**Task instructions**
Lift every line from the entries that includes the word "チェックボックス".

**Records for this exercise**
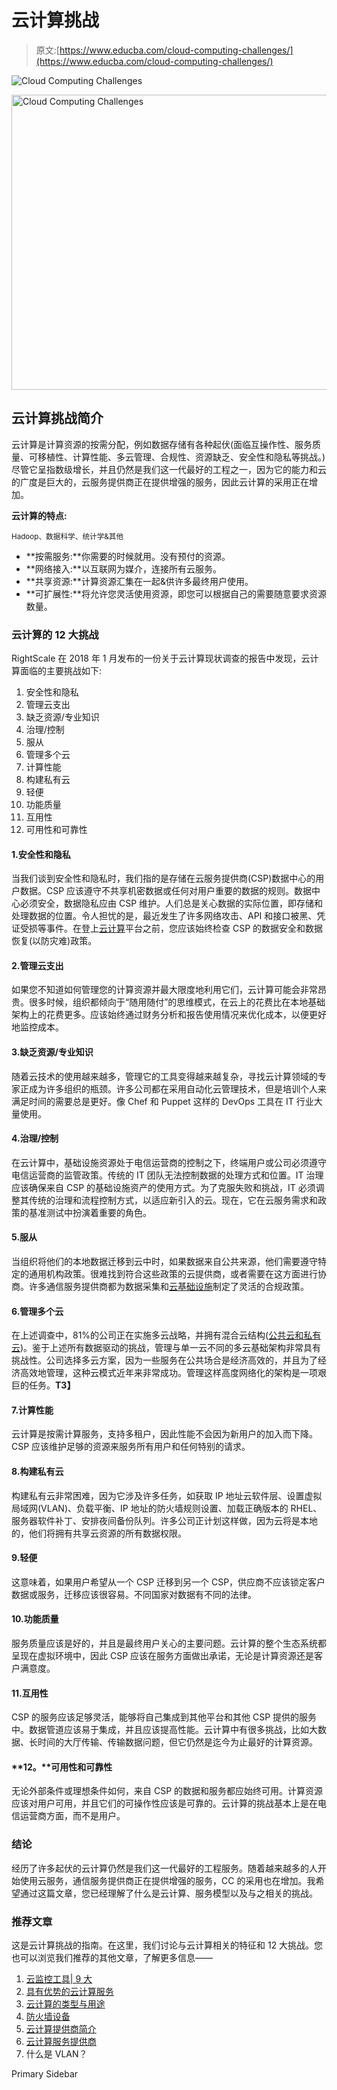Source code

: # 云计算挑战

> 原文:[https://www.educba.com/cloud-computing-challenges/](https://www.educba.com/cloud-computing-challenges/)

![Cloud Computing Challenges](../Images/ddb4faa791f8950196bfd14a7fef64e1.png)

<noscript><img class="size-full wp-image-235387 alignnone" src="../Images/ddb4faa791f8950196bfd14a7fef64e1.png" alt="Cloud Computing Challenges" width="900" height="472" data-original-src="https://cdn.educba.com/academy/wp-content/uploads/2019/10/Cloud-Computing-Challenges.png"/></noscript>

## 云计算挑战简介

云计算是计算资源的按需分配，例如数据存储有各种起伏(面临互操作性、服务质量、可移植性、计算性能、多云管理、合规性、资源缺乏、安全性和隐私等挑战。)尽管它呈指数级增长，并且仍然是我们这一代最好的工程之一，因为它的能力和云的广度是巨大的，云服务提供商正在提供增强的服务，因此云计算的采用正在增加。

**云计算的特点:**

<small>Hadoop、数据科学、统计学&其他</small>

*   **按需服务:**你需要的时候就用。没有预付的资源。
*   **网络接入:**以互联网为媒介，连接所有云服务。
*   **共享资源:**计算资源汇集在一起&供许多最终用户使用。
*   **可扩展性:**将允许您灵活使用资源，即您可以根据自己的需要随意要求资源数量。

### 云计算的 12 大挑战

RightScale 在 2018 年 1 月发布的一份关于云计算现状调查的报告中发现，云计算面临的主要挑战如下:

1.  安全性和隐私
2.  管理云支出
3.  缺乏资源/专业知识
4.  治理/控制
5.  服从
6.  管理多个云
7.  计算性能
8.  构建私有云
9.  轻便
10.  功能质量
11.  互用性
12.  可用性和可靠性

#### 1.安全性和隐私

当我们谈到安全性和隐私时，我们指的是存储在云服务提供商(CSP)数据中心的用户数据。CSP 应该遵守不共享机密数据或任何对用户重要的数据的规则。数据中心必须安全，数据隐私应由 CSP 维护。人们总是关心数据的实际位置，即存储和处理数据的位置。令人担忧的是，最近发生了许多网络攻击、API 和接口被黑、凭证受损等事件。在登上[云计算](https://www.educba.com/free-cloud-computing/)平台之前，您应该始终检查 CSP 的数据安全和数据恢复(以防灾难)政策。

#### 2.管理云支出

如果您不知道如何管理您的计算资源并最大限度地利用它们，云计算可能会非常昂贵。很多时候，组织都倾向于“随用随付”的思维模式，在云上的花费比在本地基础架构上的花费更多。应该始终通过财务分析和报告使用情况来优化成本，以便更好地监控成本。

#### 3.缺乏资源/专业知识

随着云技术的使用越来越多，管理它的工具变得越来越复杂，寻找云计算领域的专家正成为许多组织的瓶颈。许多公司都在采用自动化云管理技术，但是培训个人来满足时间的需要总是更好。像 Chef 和 Puppet 这样的 DevOps 工具在 IT 行业大量使用。

#### 4.治理/控制

在云计算中，基础设施资源处于电信运营商的控制之下，终端用户或公司必须遵守电信运营商的监管政策。传统的 IT 团队无法控制数据的处理方式和位置。IT 治理应该确保来自 CSP 的基础设施资产的使用方式。为了克服失败和挑战，IT 必须调整其传统的治理和流程控制方式，以适应新引入的云。现在，它在云服务需求和政策的基准测试中扮演着重要的角色。

#### 5.服从

当组织将他们的本地数据迁移到云中时，如果数据来自公共来源，他们需要遵守特定的通用机构政策。很难找到符合这些政策的云提供商，或者需要在这方面进行协商。许多通信服务提供商都为数据采集和[云基础设施](https://www.educba.com/cloud-infrastructure/)制定了灵活的合规政策。

#### 6.管理多个云

在上述调查中，81%的公司正在实施多云战略，并拥有混合云结构([公共云和私有云](https://www.educba.com/private-cloud-vs-public-cloud/))。鉴于上述所有数据驱动的挑战，管理与单一云不同的多云基础架构非常具有挑战性。公司选择多云方案，因为一些服务在公共场合是经济高效的，并且为了经济高效地管理，这种云模式近年来非常成功。管理这样高度网络化的架构是一项艰巨的任务。**T3】**

#### 7.计算性能

云计算是按需计算服务，支持多租户，因此性能不会因为新用户的加入而下降。CSP 应该维护足够的资源来服务所有用户和任何特别的请求。

#### 8.构建私有云

构建私有云非常困难，因为它涉及许多任务，如获取 IP 地址云软件层、设置虚拟局域网(VLAN)、负载平衡、IP 地址的防火墙规则设置、加载正确版本的 RHEL、服务器软件补丁、安排夜间备份队列。许多公司正计划这样做，因为云将是本地的，他们将拥有共享云资源的所有数据权限。

#### 9.轻便

这意味着，如果用户希望从一个 CSP 迁移到另一个 CSP，供应商不应该锁定客户数据或服务，迁移应该很容易。不同国家对数据有不同的法律。

#### 10.功能质量

服务质量应该是好的，并且是最终用户关心的主要问题。云计算的整个生态系统都呈现在虚拟环境中，因此 CSP 应该在服务方面做出承诺，无论是计算资源还是客户满意度。

#### 11.互用性

CSP 的服务应该足够灵活，能够将自己集成到其他平台和其他 CSP 提供的服务中。数据管道应该易于集成，并且应该提高性能。云计算中有很多挑战，比如大数据、长时间的大厅传输、传输数据问题，但它仍然是迄今为止最好的计算资源。

#### **12。**可用性和可靠性

无论外部条件或理想条件如何，来自 CSP 的数据和服务都应始终可用。计算资源应该对用户可用，并且它们的可操作性应该是可靠的。云计算的挑战基本上是在电信运营商方面，而不是用户。

### 结论

经历了许多起伏的云计算仍然是我们这一代最好的工程服务。随着越来越多的人开始使用云服务，通信服务提供商正在提供增强的服务，CC 的采用也在增加。我希望通过这篇文章，您已经理解了什么是云计算、服务模型以及与之相关的挑战。

### 推荐文章

这是云计算挑战的指南。在这里，我们讨论与云计算相关的特征和 12 大挑战。您也可以浏览我们推荐的其他文章，了解更多信息——

1.  [云监控工具| 9 大](https://www.educba.com/cloud-monitoring-tools/)
2.  [具有优势的云计算服务](https://www.educba.com/cloud-computing-services/)
3.  [云计算的类型与用途](https://www.educba.com/types-of-cloud-computing/)
4.  [防火墙设备](https://www.educba.com/firewall-devices/)
5.  [云计算提供商简介](https://www.educba.com/cloud-computing-providers/)
6.  [云计算服务提供商](https://www.educba.com/cloud-computing-service-providers/)
7.  什么是 VLAN？

<footer class="entry-footer">

<aside class="sidebar sidebar-primary widget-area" role="complementary" aria-label="Primary Sidebar">Primary Sidebar</aside>

</footer>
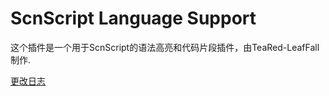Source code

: # ScnScript Language Support

这个插件是一个用于ScnScript的语法高亮和代码片段插件，由TeaRed-LeafFall制作.

[更改日志](CHANGELOG.md)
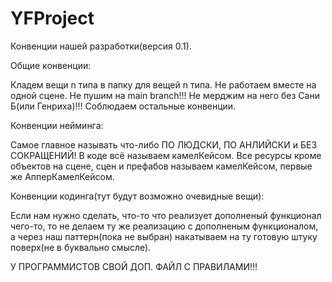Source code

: # YFProject

Конвенции нашей разработки(версия 0.1).

Общие конвенции:

Кладем вещи n типа в папку для вещей n типа.
Не работаем вместе на одной сцене.
Не пушим на main branch!!!
Не мерджим на него без Сани Б(или Генриха)!!!
Соблюдаем остальные конвенции.

Конвенции нейминга:

Самое главное называть что-либо ПО ЛЮДСКИ, ПО АНЛИЙСКИ и БЕЗ СОКРАЩЕНИЙ!
В коде всё называем камелКейсом.
Все ресурсы кроме объектов на сцене, сцен и префабов называем камелКейсом, первые же АпперКамелКейсом.

Конвенции кодинга(тут будут возможно очевидные вещи):

Если нам нужно сделать, что-то что реализует дополненый функционал чего-то, 
то не делаем ту же реализацию с дополненым функционалом, а через наш паттерн(пока не выбран)
накатываем на ту готовую штуку поверх(не в буквально смысле).

У ПРОГРАММИСТОВ СВОЙ ДОП. ФАЙЛ С ПРАВИЛАМИ!!!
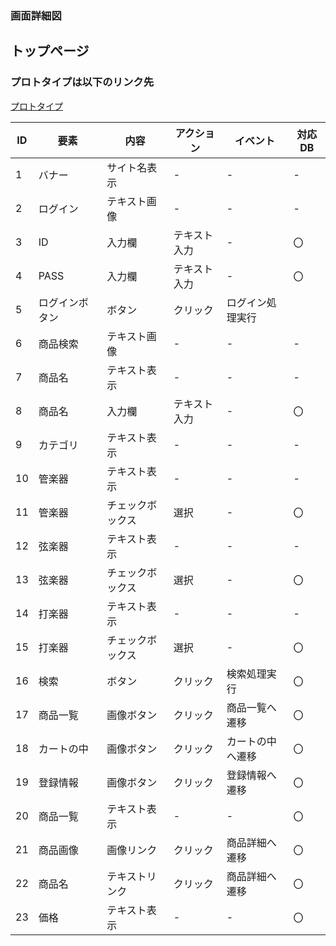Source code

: ### 画面詳細図
## トップページ
### プロトタイプは以下のリンク先
[プロトタイプ](https://www.figma.com/file/v3HzYTjM06zXu9j2qiYaxw/Untitled?node-id=0%3A1)


| ID | 要素 | 内容 | アクション | イベント | 対応DB |
|----|------|------|-----------|----------|--------|
|1   |バナー|サイト名表示|-     |-         |-       |
|2   |ログイン|テキスト画像|-   |-         |-       |
|3   |ID　　|入力欄|テキスト入力|-         |〇|
|4   |PASS　|入力欄|テキスト入力|-         |〇|
|5   |ログインボタン|ボタン|クリック|ログイン処理実行||
|6   |商品検索|テキスト画像|-   |-         |-       |
|7   |商品名  |テキスト表示|-   |-         |-       |
|8   |商品名  |入力欄|テキスト入力|-       |〇|
|9   |カテゴリ|テキスト表示|-    |-        |-       |
|10  |管楽器 |テキスト表示|-    |-         |-       |
|11  |管楽器 |チェックボックス|選択|-       |〇|
|12  |弦楽器 |テキスト表示|-    |-          |-       |
|13  |弦楽器 |チェックボックス|選択|-       |〇|
|14  |打楽器 |テキスト表示|-    |-          |-       |
|15  |打楽器 |チェックボックス|選択|-       |〇|
|16  |検索   |ボタン|クリック    |検索処理実行|〇|
|17  |商品一覧|画像ボタン|クリック|商品一覧へ遷移|〇|
|18  |カートの中|画像ボタン|クリック|カートの中へ遷移|〇|
|19  |登録情報|画像ボタン|クリック|登録情報へ遷移|〇|
|20  |商品一覧|テキスト表示|-    |-         |〇|
|21  |商品画像|画像リンク|クリック|商品詳細へ遷移|〇|
|22  |商品名 |テキストリンク|クリック|商品詳細へ遷移|〇|
|23  |価格   |テキスト表示|-      |-         |〇|
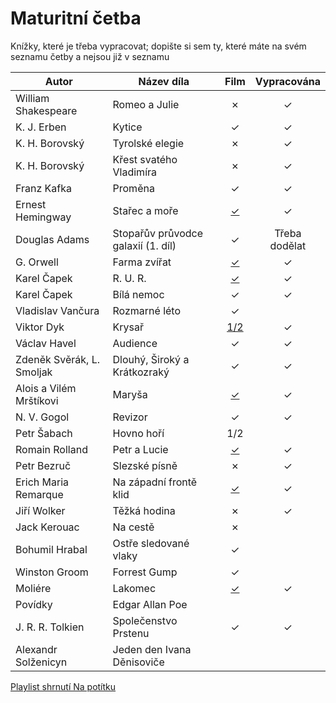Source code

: # Maturitní četba

Knížky, které je třeba vypracovat; dopište si sem ty, které máte na svém seznamu četby a nejsou již v seznamu

| Autor                     | Název díla                         |                                                 Film                                                 |               Vypracována               |
|---------------------------|------------------------------------|:----------------------------------------------------------------------------------------------------:|:---------------------------------------:|
| William Shakespeare       | Romeo a Julie                      |                                               &cross;                                                |                 &check;                 |
| K. J. Erben               | Kytice                             |                                               &check;                                                |                 &check;                 |
| K. H. Borovský            | Tyrolské elegie                    |                                               &cross;                                                |                 &check;                 |
| K. H. Borovský            | Křest svatého Vladimíra            |                                               &cross;                                                |                 &check;                 |
| Franz Kafka               | Proměna                            |                                               &check;                                                |                 &check;                 |
| Ernest Hemingway          | Stařec a moře                      |        [&check;](https://www.youtube.com/watch?v=VQstxS8sl-E&ab_channel=F%C3%A9nixProDabing)         |                 &check;                 |
| Douglas Adams             | Stopařův průvodce galaxií (1. díl) |                                               &check;                                                |              Třeba dodělat              |
| G. Orwell                 | Farma zvířat                       |            [&check;](https://www.youtube.com/watch?v=5kVPz2_GEbc&ab_channel=TheTomasa11)             |                 &check;                 |
| Karel Čapek               | R. U. R.                           |     [&check;](https://www.youtube.com/watch?v=ZkPqmM7Q0rk&ab_channel=Rossum%27sUniversalRobots)      |                 &check;                 |
| Karel Čapek               | Bílá nemoc                         |                                               &check;                                                |                 &check;                 |
| Vladislav Vančura         | Rozmarné léto                      |                                               &check;                                                |                                         |
| Viktor Dyk                | Krysař                             |                                 [1/2](https://youtu.be/mPS_TGYLYYk)                                  |                 &check;                 |
| Václav Havel              | Audience                           |                                               &check;                                                |                 &check;                 |
| Zdeněk Svěrák, L. Smoljak | Dlouhý, Široký a Krátkozraký       |                                               &check;                                                |                 &check;                 |
| Alois a Vilém Mrštíkovi   | Maryša                             | [&check;](https://www.youtube.com/watch?v=5co16wRPr-U&ab_channel=%C4%8Cesk%C3%A1filmov%C3%A1klasika) |                 &check;                 |
| N. V. Gogol               | Revizor                            |                                               &check;                                                |                 &check;                 |
| Petr Šabach               | Hovno hoří                         |                                                 1/2                                                  |                                         |
| Romain Rolland            | Petr a Lucie                       |      [&check;](https://www.youtube.com/watch?v=D7qdACG10d4&ab_channel=PatrikBolje%C5%A1%C3%ADk)      |                 &check;                 |
| Petr Bezruč               | Slezské písně                      |                                               &cross;                                                |                 &check;                 |
| Erich Maria Remarque      | Na západní frontě klid             |             [&check;](https://www.youtube.com/watch?v=Yb7d_yA3SAk&ab_channel=Vlkous100)              |                 &check;                 |
| Jiří Wolker               | Těžká hodina                       |                                               &cross;                                                |                 &check;                 |
| Jack Kerouac              | Na cestě                           |                                               &cross;                                                |                                         |
| Bohumil Hrabal            | Ostře sledované vlaky              |                                               &check;                                                |                                         |
| Winston Groom             | Forrest Gump                       |                                               &check;                                                |                                         |
| Moliére                   | Lakomec                            |                               [&check;](https://youtu.be/uJrdsO3G0RQ)                                |                 &check;                 |
| Povídky                   | Edgar Allan Poe                    |                                                                                                      |                                         |
| J. R. R. Tolkien          | Společenstvo Prstenu               |                                               &check;                                                |                 &check;                 |
| Alexandr Solženicyn       | Jeden den Ivana Děnisoviče         |                                                                                                      |                                         |

[Playlist shrnutí Na potítku](https://youtube.com/playlist?list=PLw0jt4j86rGk1U6ZAphqSvWtVFjxd_6VM)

**Answer to this problem**
|11  |管楽器 |チェックボックス|選択|-       |〇|
|13  |弦楽器 |チェックボックス|選択|-       |〇|
|15  |打楽器 |チェックボックス|選択|-       |〇|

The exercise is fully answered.